İstanbul Aydın Üniversitesi Afet Eğitim, Uygulama ve Araştırma Merkezi Başkanı Yrd.Doç.Dr. Kubilay Kaptan, Dolmabahçe Sarayı’nın yapısal güvenliği ile ilgili rapor hazırladı. Hazırlanan raporda, Atatürk’ün ömrünün son yıllarını geçirdiği sarayın büyük bir tehdit altında olduğu iddia edildi. Vatan Gazetesi'nin haberine göre; raporda, Dolmabahçe’yi yıkımın eşiğine getiren 5 büyük tehdit tespit edildi. Tespitler şöyle sıralanıyor: ZEMİNDE ÇATLAKLAR OLUŞTU Milli Saraylar Daire Başkanlığı, 150 yıldan bu yana hizmet veren binada çeşitli zamanlarda depremler geçirmesine rağmen bugüne kadar herhangi bir çatlak ve olumsuzluk meydana gelmediğini vurgulayarak, ‘binada bir süredir kılcal çatlaklar oluştuğu, yığma duvar ve beton döşemelerde oluşan çatlakların tamirattan sonra da devam ettiği, komşu parselde yapılan inşaat çalışmaları nedeniyle önlenemeyecek riskler yaşandığı, meydana gelebilecek bir çökmenin can kaybı ve müze koleksiyonu objelerinin yok olmasına sebep olacağını’ kurula ve ilgili belediyeye bildirdi. İtirazlara rağmen inşaat yerin 7 kat altına indirildi.
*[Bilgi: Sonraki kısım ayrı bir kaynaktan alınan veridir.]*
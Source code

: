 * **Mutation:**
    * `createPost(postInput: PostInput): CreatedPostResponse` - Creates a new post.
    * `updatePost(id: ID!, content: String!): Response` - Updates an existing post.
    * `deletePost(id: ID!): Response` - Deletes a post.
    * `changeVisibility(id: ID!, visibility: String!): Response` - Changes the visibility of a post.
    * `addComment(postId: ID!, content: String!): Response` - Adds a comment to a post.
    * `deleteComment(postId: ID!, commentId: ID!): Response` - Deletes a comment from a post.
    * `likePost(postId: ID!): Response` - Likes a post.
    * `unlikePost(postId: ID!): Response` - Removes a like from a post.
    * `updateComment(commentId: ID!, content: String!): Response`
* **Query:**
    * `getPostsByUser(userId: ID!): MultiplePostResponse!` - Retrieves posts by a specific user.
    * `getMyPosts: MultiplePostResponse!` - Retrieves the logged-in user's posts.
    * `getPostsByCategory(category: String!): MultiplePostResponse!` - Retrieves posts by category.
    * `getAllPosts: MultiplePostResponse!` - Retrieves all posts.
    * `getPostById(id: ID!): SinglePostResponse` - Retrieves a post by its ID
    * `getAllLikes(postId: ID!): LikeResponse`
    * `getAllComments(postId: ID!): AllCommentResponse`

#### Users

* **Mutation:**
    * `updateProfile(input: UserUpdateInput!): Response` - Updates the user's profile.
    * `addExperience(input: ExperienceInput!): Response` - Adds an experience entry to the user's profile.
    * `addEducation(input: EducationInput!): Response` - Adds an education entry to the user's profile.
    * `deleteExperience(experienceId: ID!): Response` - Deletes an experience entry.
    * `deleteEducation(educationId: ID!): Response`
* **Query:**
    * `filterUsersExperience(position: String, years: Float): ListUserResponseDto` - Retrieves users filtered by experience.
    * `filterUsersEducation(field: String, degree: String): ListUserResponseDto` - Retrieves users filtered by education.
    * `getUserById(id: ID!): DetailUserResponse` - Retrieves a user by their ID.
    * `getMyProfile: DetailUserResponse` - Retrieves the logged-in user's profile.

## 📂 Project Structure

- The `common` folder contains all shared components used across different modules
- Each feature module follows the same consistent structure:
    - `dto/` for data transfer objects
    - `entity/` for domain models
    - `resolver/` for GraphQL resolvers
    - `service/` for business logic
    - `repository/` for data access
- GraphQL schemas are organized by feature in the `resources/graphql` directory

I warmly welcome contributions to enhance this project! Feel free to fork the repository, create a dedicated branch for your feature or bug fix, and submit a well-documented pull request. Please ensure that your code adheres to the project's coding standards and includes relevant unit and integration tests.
METAN GAZI BİRİKTİ DEV TANKERLER TİTRETTİ YENİ İNÖNÜ BASKI YAPAR
Dolmabahçe Sarayı ile Deniz Müzesi arasında kalan tarihi tütün deposu yerine 14 katlı otel inşa edildi. En yakınındaki tarihi binanın boyu 18 metre iken yeni inşaatın boyu 24 metreyi geçti. Yerin 7 kat altına inen inşaat, 14 kat olacak şekilde tasarlandı. Yeraltındaki çalışmalar, saray koleksiyonları müzesi ve sanat galerisi olarak kullanılan Matbah-ı Amire binalarında çatlaklara neden oldu.
Tarihi binanın havalandırma tünelleri, Haliç kolektörlerinin iki yıl önce arıza yapması nedeniyle lağım ile dolmaya başlamış ve gelinen noktada tüneller tamamen tıkanmıştır. Yerin altında sıkışan binlerce ton lağımdan çıkan metan gazı ise Dolmahçe’nin altında saatli bir bomba niteliği taşımaktadır.
Dev tanker geçişleri, özellikle Dolmabahçe Sarayı üzerinde ‘deprem’ etkisi yapabilir ve Boğaz’a hâkim rüzgârların etkisiyle herhangi bir petrol yangınında kıyıdaki tarihi eserlerin kurtarılmasi imkansız hale gelebilir.
İnönü Stadyumu’nun genişletilmesi, taban kotunun düşürülmesi veya yükseltilmesi sadece stadın kendisini değil, Dolmabahçe Sarayı’nın deniz tarafından görünüşünü de olumsuz etkileyebilir.